- **Task to complete**:
This task calls for copying every line in the data below that contains the word "allow".

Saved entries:
============

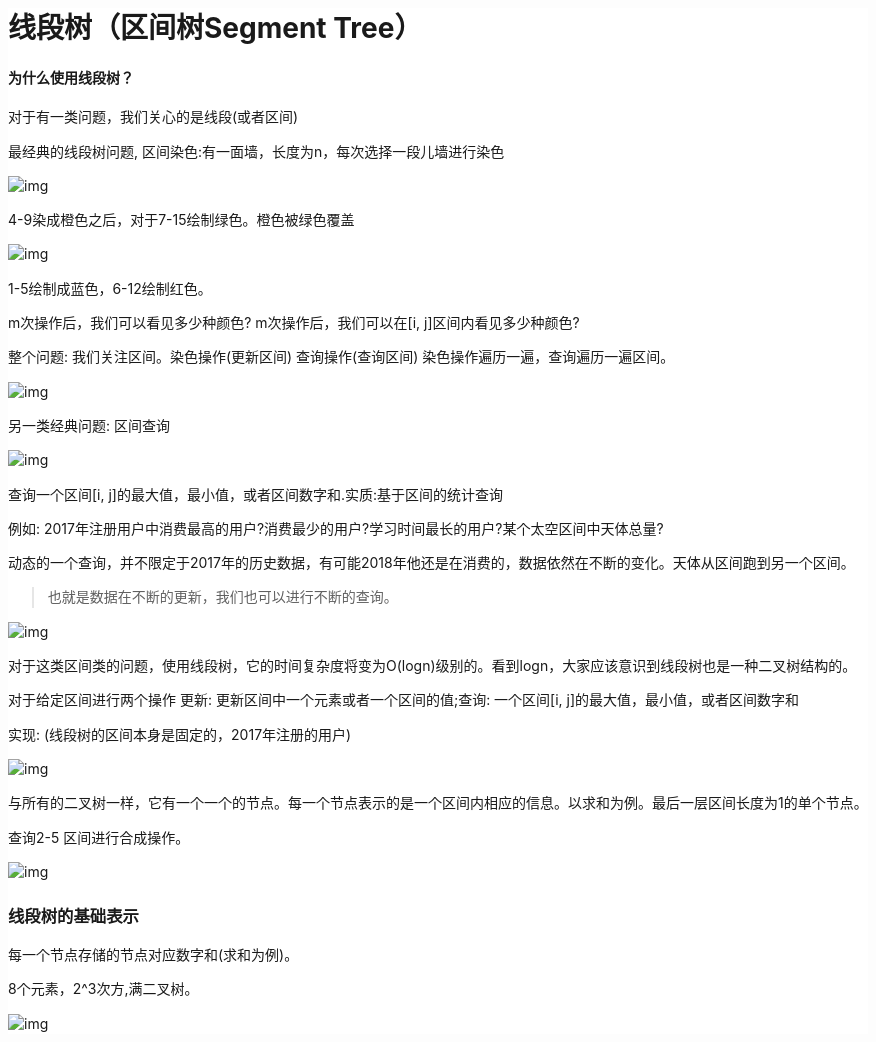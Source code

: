 # 线段树（区间树Segment Tree）

#### 为什么使用线段树？

对于有一类问题，我们关心的是线段(或者区间)

最经典的线段树问题, 区间染色:有一面墙，长度为n，每次选择一段儿墙进行染色

![img](https://img3.mukewang.com/5c1279e90001d41211070150.jpg)

4-9染成橙色之后，对于7-15绘制绿色。橙色被绿色覆盖

![img](https://img.mukewang.com/5c1279e90001f44610990177.jpg)

1-5绘制成蓝色，6-12绘制红色。

m次操作后，我们可以看见多少种颜色? m次操作后，我们可以在[i, j]区间内看见多少种颜色?

整个问题: 我们关注区间。染色操作(更新区间) 查询操作(查询区间) 染色操作遍历一遍，查询遍历一遍区间。

![img](https://img4.mukewang.com/5c1279e9000106dc06250267.jpg)

另一类经典问题: 区间查询

![img](https://img4.mukewang.com/5c1279ea00012c6910830182.jpg)

查询一个区间[i, j]的最大值，最小值，或者区间数字和.实质:基于区间的统计查询

例如: 2017年注册用户中消费最高的用户?消费最少的用户?学习时间最长的用户?某个太空区间中天体总量?

动态的一个查询，并不限定于2017年的历史数据，有可能2018年他还是在消费的，数据依然在不断的变化。天体从区间跑到另一个区间。

> 也就是数据在不断的更新，我们也可以进行不断的查询。

![img](https://img4.mukewang.com/5c1279ea0001df6a07100232.jpg)

对于这类区间类的问题，使用线段树，它的时间复杂度将变为O(logn)级别的。看到logn，大家应该意识到线段树也是一种二叉树结构的。

对于给定区间进行两个操作 更新: 更新区间中一个元素或者一个区间的值;查询: 一个区间[i, j]的最大值，最小值，或者区间数字和

实现: (线段树的区间本身是固定的，2017年注册的用户)

![img](https://img4.mukewang.com/5c1279ea0001282d09300421.jpg)

与所有的二叉树一样，它有一个一个的节点。每一个节点表示的是一个区间内相应的信息。以求和为例。最后一层区间长度为1的单个节点。

查询2-5 区间进行合成操作。

![img](https://img.mukewang.com/5c1279eb00017eda09190417.jpg)

### 线段树的基础表示

每一个节点存储的节点对应数字和(求和为例)。

8个元素，2^3次方,满二叉树。

![img](https://img1.mukewang.com/5c1279eb0001c07f09880498.jpg)
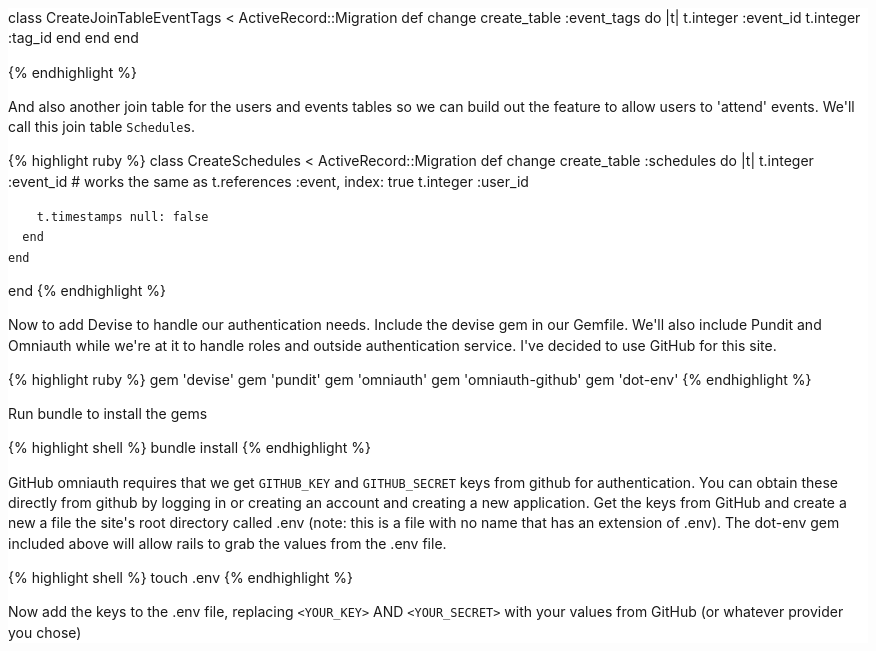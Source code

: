   class CreateJoinTableEventTags < ActiveRecord::Migration
    def change
      create_table :event_tags do |t|
        t.integer :event_id
        t.integer :tag_id
      end
    end
  end

{% endhighlight %}

And also another join table for the users and events tables so we can build out the feature to allow users to 'attend' events. We'll call this join table `Schedule`s.

{% highlight ruby %}
  class CreateSchedules < ActiveRecord::Migration
    def change
      create_table :schedules do |t|
        t.integer :event_id  # works the same as t.references :event, index: true
        t.integer :user_id

        t.timestamps null: false
      end
    end
  end
{% endhighlight %}

Now to add Devise to handle our authentication needs. Include the devise gem in our Gemfile. We'll also include Pundit and Omniauth while we're at it to handle roles and outside authentication service. I've decided to use GitHub for this site.  

{% highlight ruby %}
  gem 'devise'
  gem 'pundit'
  gem 'omniauth'
  gem 'omniauth-github'
  gem 'dot-env'
{% endhighlight %}

Run bundle to install the gems

{% highlight shell %}
  bundle install
{% endhighlight %}

GitHub omniauth requires that we get `GITHUB_KEY` and `GITHUB_SECRET` keys from github for authentication.  You can obtain these directly from github by logging in or creating an account and creating a new application. Get the keys from GitHub and create a new a file the site's root directory called .env (note: this is a file with no name that has an extension of .env). The dot-env gem included above will allow rails to grab the values from the .env file.

{% highlight shell %}
  touch .env
{% endhighlight %}

Now add the keys to the .env file, replacing `<YOUR_KEY>` AND `<YOUR_SECRET>` with your values from GitHub (or whatever provider you chose)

============

- **The completed task**:
And also another join table for the users and events tables so we can build out the feature to allow users to 'attend' events. We'll call this join table `Schedule`s.
GitHub omniauth requires that we get `GITHUB_KEY` and `GITHUB_SECRET` keys from github for authentication.  You can obtain these directly from github by logging in or creating an account and creating a new application. Get the keys from GitHub and create a new a file the site's root directory called .env (note: this is a file with no name that has an extension of .env). The dot-env gem included above will allow rails to grab the values from the .env file.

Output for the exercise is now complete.